I could argue that scripturally the Church is called to mimic what Jesus did. In fact, that is His suggestion, not mine, according to the gospel writer John and Jesus’s proclamation to His disciples, “As the Father sent me, so I am sending you” (John 20:21). If our commission by Jesus is to mimic him in the same way the Father sent him, then the question for today gains clarity: how do we as the church announce and display a new kingdom, with kingdom values, ruled by a new king?"If our commission by Jesus is to mimic him in the same way the Father sent him, then the question for today gains clarity: how do we as the church announce and display a new kingdom, with kingdom values, ruled by a new king?" ~ Rowland Smith Click To Tweet
How do we build our methodologies around announcing the things Jesus announced: good news to the poor, freedom for the prisoners, recovery of sight for the blind, setting the oppressed free, proclaiming the year of the Lord’s favor (from Luke 4)? Or, blessed are the poor in spirit, blessed are those who mourn, blessed are the meek, blessed are the peacemakers, to name just a few from Matthew 5. The “tone” of these announcements and others like them gives a sense of actionable movement into our city with a posture of healing, peace, and freedom. It is larger than better programs, larger than information about Jesus and the Kingdom. It’s the Kingdom in action; the Kingdom as a verb. This was how Jesus was sent by the Father, and so, are we not also?
A Need for the Kingdom
It won’t be a new model that moves the church forward. It won’t be a new discipleship plan or a new strategy. It will be returning to the function of the church, our sent identity to take the kingdom into our city in a tangible way. To work out the gospel in people’s lives, not just talk about it. Ironically, the elements of the kingdom are exactly what tired, lonely people are looking for in this post-pandemic, divisive world.

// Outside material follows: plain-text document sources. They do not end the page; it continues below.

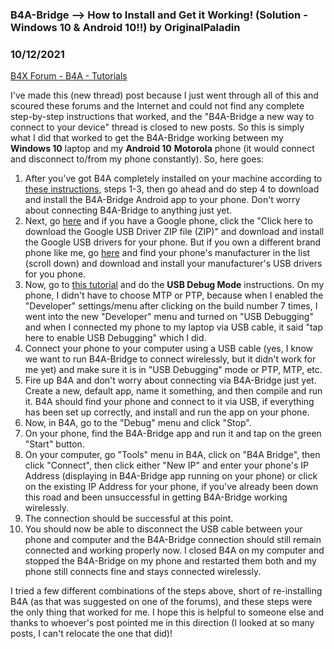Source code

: ### B4A-Bridge --> How to Install and Get it Working! (Solution - Windows 10 & Android 10!!) by OriginalPaladin
### 10/12/2021
[B4X Forum - B4A - Tutorials](https://www.b4x.com/android/forum/threads/135056/)

I've made this (new thread) post because I just went through all of this and scoured these forums and the Internet and could not find any complete step-by-step instructions that worked, and the "B4A-Bridge a new way to connect to your device" thread is closed to new posts. So this is simply what I did that worked to get the B4A-Bridge working between my **Windows 10** laptop and my **Android 10** **Motorola** phone (it would connect and disconnect to/from my phone constantly). So, here goes:  
  

1. After you've got B4A completely installed on your machine according to [these instructions](https://www.b4x.com/b4a.html), steps 1-3, then go ahead and do step 4 to download and install the B4A-Bridge Android app to your phone. Don't worry about connecting B4A-Bridge to anything just yet.
2. Next, go [here](https://developer.android.com/studio/run/win-usb) and if you have a Google phone, click the "Click here to download the Google USB Driver ZIP file (ZIP)" and download and install the Google USB drivers for your phone. But if you own a different brand phone like me, go [here](https://developer.android.com/studio/run/oem-usb) and find your phone's manufacturer in the list (scroll down) and download and install your manufacturer's USB drivers for you phone.
3. Now, go to [this tutorial](https://www.b4x.com/android/forum/threads/b4a-bridge-a-new-way-to-connect-to-your-device.7978/) and do the **USB Debug Mode** instructions. On my phone, I didn't have to choose MTP or PTP, because when I enabled the "Developer" settings/menu after clicking on the build number 7 times, I went into the new "Developer" menu and turned on "USB Debugging" and when I connected my phone to my laptop via USB cable, it said "tap here to enable USB Debugging" which I did.
4. Connect your phone to your computer using a USB cable (yes, I know we want to run B4A-Bridge to connect wirelessly, but it didn't work for me yet) and make sure it is in "USB Debugging" mode or PTP, MTP, etc.
5. Fire up B4A and don't worry about connecting via B4A-Bridge just yet. Create a new, default app, name it something, and then compile and run it. B4A should find your phone and connect to it via USB, if everything has been set up correctly, and install and run the app on your phone.
6. Now, in B4A, go to the "Debug" menu and click "Stop".
7. On your phone, find the B4A-Bridge app and run it and tap on the green "Start" button.
8. On your computer, go "Tools" menu in B4A, click on "B4A Bridge", then click "Connect", then click either "New IP" and enter your phone's IP Address (displaying in B4A-Bridge app running on your phone) or click on the existing IP Address for your phone, if you've already been down this road and been unsuccessful in getting B4A-Bridge working wirelessly.
9. The connection should be successful at this point.
10. You should now be able to disconnect the USB cable between your phone and computer and the B4A-Bridge connection should still remain connected and working properly now. I closed B4A on my computer and stopped the B4A-Bridge on my phone and restarted them both and my phone still connects fine and stays connected wirelessly.

I tried a few different combinations of the steps above, short of re-installing B4A (as that was suggested on one of the forums), and these steps were the only thing that worked for me. I hope this is helpful to someone else and thanks to whoever's post pointed me in this direction (I looked at so many posts, I can't relocate the one that did)!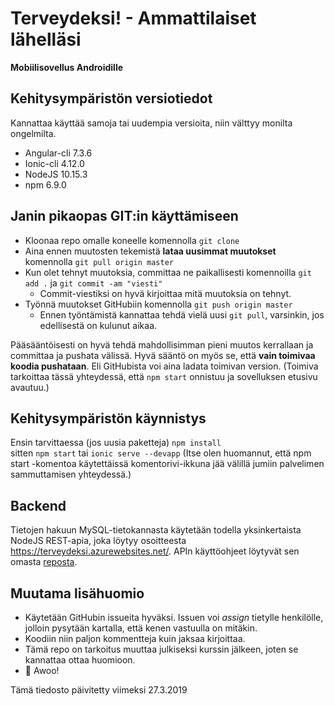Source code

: # Terveydeksi! - Ammattilaiset lähelläsi
**Mobiilisovellus Androidille**

## Kehitysympäristön versiotiedot
Kannattaa käyttää samoja tai uudempia versioita, niin välttyy monilta ongelmilta.

* Angular-cli 7.3.6
* Ionic-cli 4.12.0
* NodeJS 10.15.3
* npm 6.9.0

## Janin pikaopas GIT:in käyttämiseen
* Kloonaa repo omalle koneelle komennolla `git clone`
* Aina ennen muutosten tekemistä **lataa uusimmat muutokset** komennolla `git pull origin master`
* Kun olet tehnyt muutoksia, committaa ne paikallisesti komennoilla `git add .` ja `git commit -am "viesti"`
  * Commit-viestiksi on hyvä kirjoittaa mitä muutoksia on tehnyt.
* Työnnä muutokset GitHubiin komennolla `git push origin master`
  * Ennen työntämistä kannattaa tehdä vielä uusi `git pull`, varsinkin, jos edellisestä on kulunut aikaa.

Pääsääntöisesti on hyvä tehdä mahdollisimman pieni muutos kerrallaan ja committaa ja pushata välissä. Hyvä sääntö on myös se, että
**vain toimivaa koodia pushataan**. Eli GitHubista voi aina ladata toimivan version. (Toimiva tarkoittaa tässä yhteydessä, että
`npm start` onnistuu ja sovelluksen etusivu avautuu.)

## Kehitysympäristön käynnistys
Ensin tarvittaessa (jos uusia paketteja) `npm install`  
sitten `npm start` tai `ionic serve --devapp` (Itse olen huomannut, että npm start -komentoa käytettäissä komentorivi-ikkuna jää välillä jumiin palvelimen sammuttamisen yhteydessä.)

## Backend
Tietojen hakuun MySQL-tietokannasta käytetään todella yksinkertaista NodeJS REST-apia, joka löytyy osoitteesta https://terveydeksi.azurewebsites.net/. APIn käyttöohjeet löytyvät sen omasta [reposta](https://github.com/ojaha065/terveydeksiBackend).

## Muutama lisähuomio
* Käytetään GitHubin issueita hyväksi. Issuen voi _assign_ tietylle henkilölle, jolloin pysytään kartalla, että kenen vastuulla on
mitäkin.
* Koodiin niin paljon kommentteja kuin jaksaa kirjoittaa.
* Tämä repo on tarkoitus muuttaa julkiseksi kurssin jälkeen, joten se kannattaa ottaa huomioon.
* 🐺 Awoo!

Tämä tiedosto päivitetty viimeksi 27.3.2019
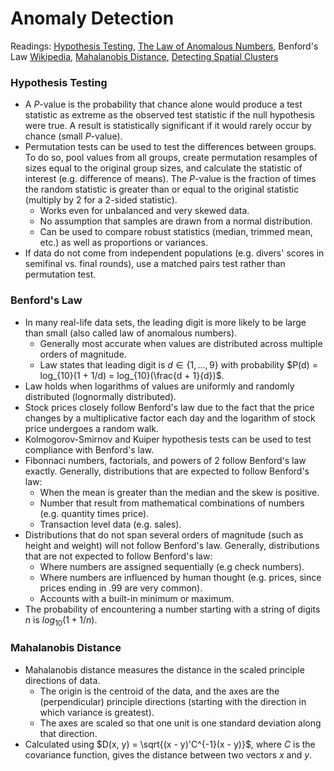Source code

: # Anomaly Detection

Readings: [Hypothesis Testing](https://mdporter.github.io/SYS6018/other/HypTesting.pdf), [The Law of Anomalous Numbers](https://mdporter.github.io/SYS6018/other/(Benford)%20The%20Law%20of%20Anomalous%20Numbers.pdf), Benford's Law [Wikipedia](https://en.wikipedia.org/wiki/Benford%27s_law), [Mahalanobis Distance](https://stats.stackexchange.com/questions/62092/bottom-to-top-explanation-of-the-mahalanobis-distance), [Detecting Spatial Clusters](https://mdporter.github.io/SYS6018/other/Neill-Moore_biosurv.pdf)

### Hypothesis Testing

- A $P$-value is the probability that chance alone would produce a test statistic as extreme as the observed test statistic if the null hypothesis were true. A result is statistically significant if it would rarely occur by chance (small $P$-value).
- Permutation tests can be used to test the differences between groups. To do so, pool values from all groups, create permutation resamples of sizes equal to the original group sizes, and calculate the statistic of interest (e.g. difference of means). The $P$-value is the fraction of times the random statistic is greater than or equal to the original statistic (multiply by 2 for a 2-sided statistic).
  - Works even for unbalanced and very skewed data.
  - No assumption that samples are drawn from a normal distribution.
  - Can be used to compare robust statistics (median, trimmed mean, etc.) as well as proportions or variances.
- If data do not come from independent populations (e.g. divers' scores in semifinal vs. final rounds), use a matched pairs test rather than permutation test.

### Benford's Law

- In many real-life data sets, the leading digit is more likely to be large than small (also called law of anomalous numbers).
  - Generally most accurate when values are distributed across multiple orders of magnitude.
  - Law states that leading digit is $d \in \{1, ..., 9\}$ with probability $P(d) = log_{10}(1 + 1/d) = log_{10}(\frac{d + 1}{d})$.
- Law holds when logarithms of values are uniformly and randomly distributed (lognormally distributed).
- Stock prices closely follow Benford's law due to the fact that the price changes by a multiplicative factor each day and the logarithm of stock price undergoes a random walk.
- Kolmogorov-Smirnov and Kuiper hypothesis tests can be used to test compliance with Benford's law.
- Fibonnaci numbers, factorials, and powers of 2 follow Benford's law exactly. Generally, distributions that are expected to follow Benford's law:
  - When the mean is greater than the median and the skew is positive.
  - Number that result from mathematical combinations of numbers (e.g. quantity times price).
  - Transaction level data (e.g. sales).
- Distributions that do not span several orders of magnitude (such as height and weight) will not follow Benford's law. Generally, distributions that are not expected to follow Benford's law:
  - Where numbers are assigned sequentially (e.g check numbers).
  - Where numbers are influenced by human thought (e.g. prices, since prices ending in .99 are very common).
  - Accounts with a built-in minimum or maximum.
- The probability of encountering a number starting with a string of digits *n* is $log_{10}(1 + 1/n)$.

### Mahalanobis Distance

- Mahalanobis distance measures the distance in the scaled principle directions of data.
  - The origin is the centroid of the data, and the axes are the (perpendicular) principle directions (starting with the direction in which variance is greatest).
  - The axes are scaled so that one unit is one standard deviation along that direction.
- Calculated using $D(x, y) = \sqrt{(x - y)'C^{-1}(x - y)}$, where $C$ is the covariance function, gives the distance between two vectors $x$ and $y$.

However, words won’t be enough. Idealism won’t heal them; they need to experience it. How do we engage people life-on-life to bring the salve of the Kingdom into their hurting lives? How can we mobilize as the people of God, Jesus people, that show the reality of the Kingdom now? Is it possible for churches to do this, to shift from attractional to missional? I know it is, as I’ve seen it happen. It’s not micro-church, it’s not dinner church, it’s not mega-church, or meta-verse church. Those are simply tools for a greater calling…to be the voice and life of Jesus, if he were here. However, He’s not, so he sent you and he sent me.